Auch eine Mittelohrentzündung oder eine Lungenentzündung kann sich so äußern. In erster Linie ist es wichtig, dass Du bei Bauchschmerzen mit Deinem Baby zum Kinderarzt gehst, damit er akut behandlungsbedürftige Diagnosen ausschließen kann.

 

Eine Regulationsstörung besteht nicht nur aus Blähungen

Lange Zeit waren die Begriffe Koliken und Blähungen wichtige Schlagwörter in der Babypflege. Wenn ein Baby trotz guter Gesundheit überdurchschnittlich laut und lange schrie, begründeten Ärzte dies mit einem noch unreifen Verdauungssystem. Dreimonatskoliken waren eine häufige Diagnose, angeblich verursacht durch Blähungen. Heute sehen Kinderärzte Bauchschmerzen bei Säuglingen anders. Sie bezeichnen Babys, die

  • über mehr als drei Wochen,
  • an mindestens drei Tagen in der Woche,
  • täglich mehr als drei Stunden massiv schreien und nicht zu beruhigen sind,

als Schreibabys. Diese Art von Verhalten definieren Mediziner als sogenannte Regulationsstörung. Leidet Dein Kind an dieser Symptomatik, hat es noch nicht gelernt, sich alleine zu beruhigen. Es braucht Deine Hilfe, ist aber gleichzeitig leicht zu irritieren und schnell von äußeren Reizen überfordert. Exzessives Schreien führt zum Verschlucken von Luft, was wiederum Blähungen und Koliken (Darmkrämpfe) auslösen kann. Die Darmbeschwerden sind also ein Resultat der Regulationsstörung und nicht die Ursache.

Bauchschmerzen und die Symptome eines Schreibabys

Natürlich schreit jedes Baby, da es sich in den ersten Lebensmonaten noch nicht anders ausdrücken kann. Beim ersten Baby bist Du sicherlich noch sehr gestresst, beim zweiten Kind dann schon deutlich entspannter. Wann ist ein Baby also ein Schreibaby? Meist kommt das Weinen ganz plötzlich. Dein Säugling hat einen roten Kopf und sieht sehr aufgebracht aus. Die kleinen Hände sind zu Fäusten geballt und Dein Baby zieht seine Knie ganz eng an den Bauch. Der Bauch selbst ist gebläht von der verschluckten Luft und schmerzt.

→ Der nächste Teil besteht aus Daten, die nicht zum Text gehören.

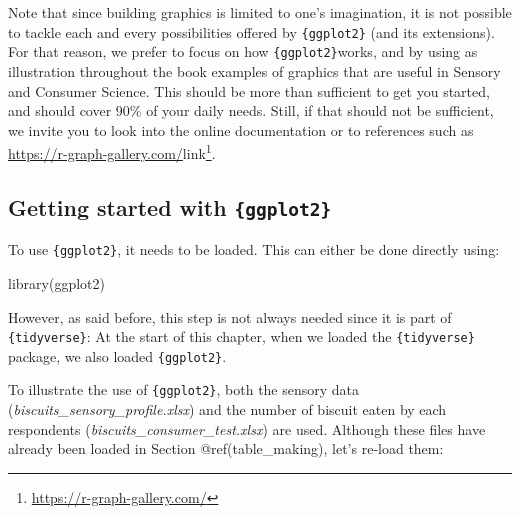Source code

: \documentclass[
]{krantz}
\makeatletter
\newenvironment{Shaded}{\begin{snugshade}}{\end{snugshade}}
\newcommand{\FunctionTok}[1]{\textcolor[rgb]{0,0,0}{#1}}
\newcommand{\NormalTok}[1]{#1}
\renewcommand{\href}[2]{#2\footnote{\url{#1}}}
\newenvironment{kframe}{%
\medskip{}
\setlength{\fboxsep}{.8em}
 \def\at@end@of@kframe{}%
 \ifinner\ifhmode%
  \def\at@end@of@kframe{\end{minipage}}%
  \begin{minipage}{\columnwidth}%
 \fi\fi%
 \def\FrameCommand##1{\hskip\@totalleftmargin \hskip-\fboxsep
 \colorbox{shadecolor}{##1}\hskip-\fboxsep
     \hskip-\linewidth \hskip-\@totalleftmargin \hskip\columnwidth}%
 \MakeFramed {\advance\hsize-\width
   \@totalleftmargin\z@ \linewidth\hsize
   \@setminipage}}%
 {\par\unskip\endMakeFramed%
 \at@end@of@kframe}
\renewenvironment{Shaded}{\begin{kframe}}{\end{kframe}}
\makeatother
\begin{document}
Note that since building graphics is limited to one's imagination, it is not possible to tackle each and every possibilities offered by \texttt{\{ggplot2\}} (and its extensions). For that reason, we prefer to focus on how \texttt{\{ggplot2\}}works, and by using as illustration throughout the book examples of graphics that are useful in Sensory and Consumer Science. This should be more than sufficient to get you started, and should cover 90\% of your daily needs. Still, if that should not be sufficient, we invite you to look into the online documentation or to references such as \url{https://r-graph-gallery.com/}\href{https://r-graph-gallery.com/}{link}.

\hypertarget{getting-started-with-ggplot2}{%
\subsection{\texorpdfstring{Getting started with \texttt{\{ggplot2\}}}{Getting started with \{ggplot2\}}}\label{getting-started-with-ggplot2}}

To use \texttt{\{ggplot2\}}, it needs to be loaded. This can either be done directly using:

\begin{Shaded}
\begin{Highlighting}[]
\FunctionTok{library}\NormalTok{(ggplot2)}
\end{Highlighting}
\end{Shaded}

However, as said before, this step is not always needed since it is part of \texttt{\{tidyverse\}}: At the start of this chapter, when we loaded the \texttt{\{tidyverse\}} package, we also loaded \texttt{\{ggplot2\}}.

To illustrate the use of \texttt{\{ggplot2\}}, both the sensory data (\emph{biscuits\_sensory\_profile.xlsx}) and the number of biscuit eaten by each respondents (\emph{biscuits\_consumer\_test.xlsx}) are used. Although these files have already been loaded in Section @ref(table\_making), let's re-load them:
\end{document}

Wann ein Schreibaby schreit

Du möchtest sicherlich wissen, wann Du mit einer Besserung Eurer Situation rechnen kannst, wenn Du ein Schreibaby zu Hause hast. Zunächst haben Untersuchungen ergeben, dass schon Neugeborene ab einem Alter von zwei Wochen an Regulationsstörungen leiden können. Statistisch gesehen schreien die meisten betroffenen Babys am späten Nachmittag und in der ersten Nachthälfte. In den ersten zwei Lebensmonaten sind etwa 16 Prozent der Kinder Schreibabys. Bis zum sechsten Monat sind es dann lediglich noch sechs Prozent und später schreien noch zweieinhalb Prozent der Säuglinge mehr und häufiger als normal.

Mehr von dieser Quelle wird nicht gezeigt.